My (F22) autistic boyfriend (M30) says and does abusive things

He asked if I was annoyed at him this morning and I said no, explained it was an external situation that was annoying me. He repeated the questioning so many times to the point I asked him frustratedly to trust that I was telling him the truth. He said he should just go kill himself and slammed a door. When told this wasn’t okay he brought it back to autism.

The other day I went out with my friends for Halloween to a club event. I told him before that I didn’t really want to go and would probably be back early. I understand I was at fault because he took this literally. He blew up my phone on every social media asking why I wasn’t replying and he accused me of not being where I said I was. When I proved I was he said he never said it. He’s often saying he never said things that he did.

We all went home after that. When I got home he said that I was a hypocrite because I kicked him out when he went out with his friends and came back late - which is a lie. He said he was leaving at like 3am because he “refused to be spoken to like that” - when I was just disputing outright lies. I offered him the sofa multiple times and he refused, before eventually coming to my front door and shouting for hours. He says this was an autistic freak out, and that he never made stuff up but that it was due to his autism. I’m so tired of everything being to do with his autism. I feel like I’m a constant carer for his emotional well-being.
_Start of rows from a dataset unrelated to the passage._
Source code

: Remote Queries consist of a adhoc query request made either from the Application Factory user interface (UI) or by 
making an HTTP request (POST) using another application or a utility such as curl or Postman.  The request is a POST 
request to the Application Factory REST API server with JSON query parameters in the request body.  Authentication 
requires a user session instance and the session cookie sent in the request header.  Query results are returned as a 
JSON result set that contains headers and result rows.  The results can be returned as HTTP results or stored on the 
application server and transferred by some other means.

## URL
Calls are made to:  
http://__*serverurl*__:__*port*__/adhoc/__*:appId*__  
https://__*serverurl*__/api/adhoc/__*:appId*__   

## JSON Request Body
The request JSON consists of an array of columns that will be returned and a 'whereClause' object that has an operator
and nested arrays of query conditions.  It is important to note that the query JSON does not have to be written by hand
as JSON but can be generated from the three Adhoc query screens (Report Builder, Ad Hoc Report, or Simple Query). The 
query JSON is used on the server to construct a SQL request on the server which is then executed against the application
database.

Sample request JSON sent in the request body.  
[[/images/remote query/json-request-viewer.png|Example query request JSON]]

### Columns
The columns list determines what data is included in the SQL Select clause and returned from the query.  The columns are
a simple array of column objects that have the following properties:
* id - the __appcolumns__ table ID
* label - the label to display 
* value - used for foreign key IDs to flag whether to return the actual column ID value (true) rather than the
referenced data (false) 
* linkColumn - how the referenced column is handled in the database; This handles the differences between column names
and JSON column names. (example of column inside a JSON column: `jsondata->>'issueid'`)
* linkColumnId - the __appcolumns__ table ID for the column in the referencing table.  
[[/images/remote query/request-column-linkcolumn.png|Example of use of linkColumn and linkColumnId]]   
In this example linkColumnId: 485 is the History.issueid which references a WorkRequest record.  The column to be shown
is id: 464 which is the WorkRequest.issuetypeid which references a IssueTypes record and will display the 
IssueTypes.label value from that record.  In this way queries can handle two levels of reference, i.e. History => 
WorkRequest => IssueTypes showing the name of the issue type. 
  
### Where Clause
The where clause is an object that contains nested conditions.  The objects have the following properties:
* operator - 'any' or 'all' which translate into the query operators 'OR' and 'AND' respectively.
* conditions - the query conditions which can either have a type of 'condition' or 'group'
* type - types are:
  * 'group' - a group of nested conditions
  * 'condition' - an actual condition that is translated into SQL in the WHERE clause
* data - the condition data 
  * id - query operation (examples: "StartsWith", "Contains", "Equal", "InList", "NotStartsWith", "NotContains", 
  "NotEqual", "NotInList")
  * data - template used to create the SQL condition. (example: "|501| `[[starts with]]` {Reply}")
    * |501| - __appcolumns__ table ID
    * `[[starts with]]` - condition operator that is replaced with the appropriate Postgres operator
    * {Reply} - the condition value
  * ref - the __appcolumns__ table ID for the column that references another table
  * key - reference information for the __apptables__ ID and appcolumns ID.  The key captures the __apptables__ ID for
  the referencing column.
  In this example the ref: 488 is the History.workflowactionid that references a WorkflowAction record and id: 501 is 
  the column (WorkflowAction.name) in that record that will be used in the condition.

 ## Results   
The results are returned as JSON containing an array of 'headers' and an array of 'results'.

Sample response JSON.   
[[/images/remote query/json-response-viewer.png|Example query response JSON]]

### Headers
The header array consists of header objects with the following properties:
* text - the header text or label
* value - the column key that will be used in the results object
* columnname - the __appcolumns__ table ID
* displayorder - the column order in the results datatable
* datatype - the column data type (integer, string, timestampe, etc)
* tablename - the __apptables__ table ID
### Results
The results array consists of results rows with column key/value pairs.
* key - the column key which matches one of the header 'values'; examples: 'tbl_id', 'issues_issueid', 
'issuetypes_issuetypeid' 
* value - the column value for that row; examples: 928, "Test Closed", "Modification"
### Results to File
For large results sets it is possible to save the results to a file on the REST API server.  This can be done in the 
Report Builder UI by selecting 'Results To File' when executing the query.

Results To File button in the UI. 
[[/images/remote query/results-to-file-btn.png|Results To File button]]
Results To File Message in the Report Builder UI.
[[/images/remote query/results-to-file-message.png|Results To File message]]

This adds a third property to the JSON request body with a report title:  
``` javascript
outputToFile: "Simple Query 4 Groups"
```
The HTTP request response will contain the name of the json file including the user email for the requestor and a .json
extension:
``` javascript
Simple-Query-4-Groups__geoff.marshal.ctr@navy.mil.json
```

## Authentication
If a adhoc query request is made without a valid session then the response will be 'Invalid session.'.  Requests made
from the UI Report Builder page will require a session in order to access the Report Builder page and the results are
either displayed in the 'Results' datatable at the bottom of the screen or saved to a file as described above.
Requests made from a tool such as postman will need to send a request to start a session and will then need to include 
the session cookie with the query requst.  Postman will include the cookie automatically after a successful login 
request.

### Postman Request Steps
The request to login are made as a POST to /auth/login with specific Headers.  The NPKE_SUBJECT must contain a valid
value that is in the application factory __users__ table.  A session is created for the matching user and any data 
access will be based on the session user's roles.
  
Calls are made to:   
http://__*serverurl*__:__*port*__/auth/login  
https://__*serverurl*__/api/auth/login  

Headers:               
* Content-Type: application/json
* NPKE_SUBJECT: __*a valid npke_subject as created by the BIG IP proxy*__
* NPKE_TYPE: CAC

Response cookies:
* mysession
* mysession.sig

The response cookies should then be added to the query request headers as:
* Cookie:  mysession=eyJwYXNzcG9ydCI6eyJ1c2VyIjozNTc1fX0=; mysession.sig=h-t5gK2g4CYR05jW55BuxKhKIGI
He also doesn’t work due to stress related seizures, spends all of his money on weed to reduce the seizures (he’s had one in 3 months b it that could be because he smokes an ounce in a few days), and I’m now supporting us. He’s moved in with me and doesn’t contribute, I mean he’ll pay for the odd thing but then I end up having to buy his weed because he doesn’t have enough. He would end up homeless if anything were to go wrong here. I don’t know what to do. Please help.

Parents
  • As an addition to my other comment, I noticed the age difference.

    Not that this is an 'issue', but on top of other things, it might be that he is using it as a power play, He might have the delusion that being older makes him 'wiser', more experienced, or provides him with some dominant attribute.

    Just another thing that might be complicating the situation.

  • The only important factor here is that this man is an abuser. He isn't going to change in the time frame that is going to make staying in this relationship worthwhile. 

    Run for the hills. At 22 you should be enjoying life, not stuck with some loser who has problems with his fragile ego. 

  • Not sure why you are replying to my comment...

    You are right that this person is an abuser. And you are right that the OP should be enjoying her life rather than suffering. And she should probably get out of that relationship.

    But part of your comment is a very negative view of a person's ability to redeem themselves, with appropriate help, along with a poor view of the possible longevity of relationships.

    I thought the point of this forum was to share experiences and knowledge with the view to solve problems. It's all good and well trying to solve one problem while totally ignoring that other related problems also need to be addressed, but it's a bit short sighted.

    If we don't want to discuss these negative behaviours and their causes, how can we possibly hope to reduce any future occurrence?

Reply
  • Not sure why you are replying to my comment...

    You are right that this person is an abuser. And you are right that the OP should be enjoying her life rather than suffering. And she should probably get out of that relationship.

    But part of your comment is a very negative view of a person's ability to redeem themselves, with appropriate help, along with a poor view of the possible longevity of relationships.

    I thought the point of this forum was to share experiences and knowledge with the view to solve problems. It's all good and well trying to solve one problem while totally ignoring that other related problems also need to be addressed, but it's a bit short sighted.

    If we don't want to discuss these negative behaviours and their causes, how can we possibly hope to reduce any future occurrence?

Children
  • Ah got it.

    Yes, I actually do agree with you on this. The current length of the relationship along with the immediate red flags, doesn't warrant more investment from her.

    I see your point about who the original poster is in the context of this discussion. So that does make a lot of sense. I have difficulty putting myself in another's shoes and tend to just look at a situation and pick at it from multiple angles, sometimes missing the pertinent point of the discussion.

    Before I get misrepresented, I wasn't suggesting that she became his rescuer, nor that anybody was responsible for becoming his rescuer.

    I suppose I felt I might be able to help the discussion in some way, from a different angle, but I can see  now that might have been a misplaced assessment. Context.

    Thanks for your reply.

  • Replying to your comment because the website doesn't work properly on my phone. 

    I'm not saying they can't change, I'm saying they aren't going to change quick enough to make this realistic. I'd never advocate for anyone to stay with an abuser (it's my area of work). The risks are too high, and in this case the relationship is extremely new.

    If her partner was the poster then fine, explore his issues, but he isn't and nobody should be encouraging her to be his rescuer.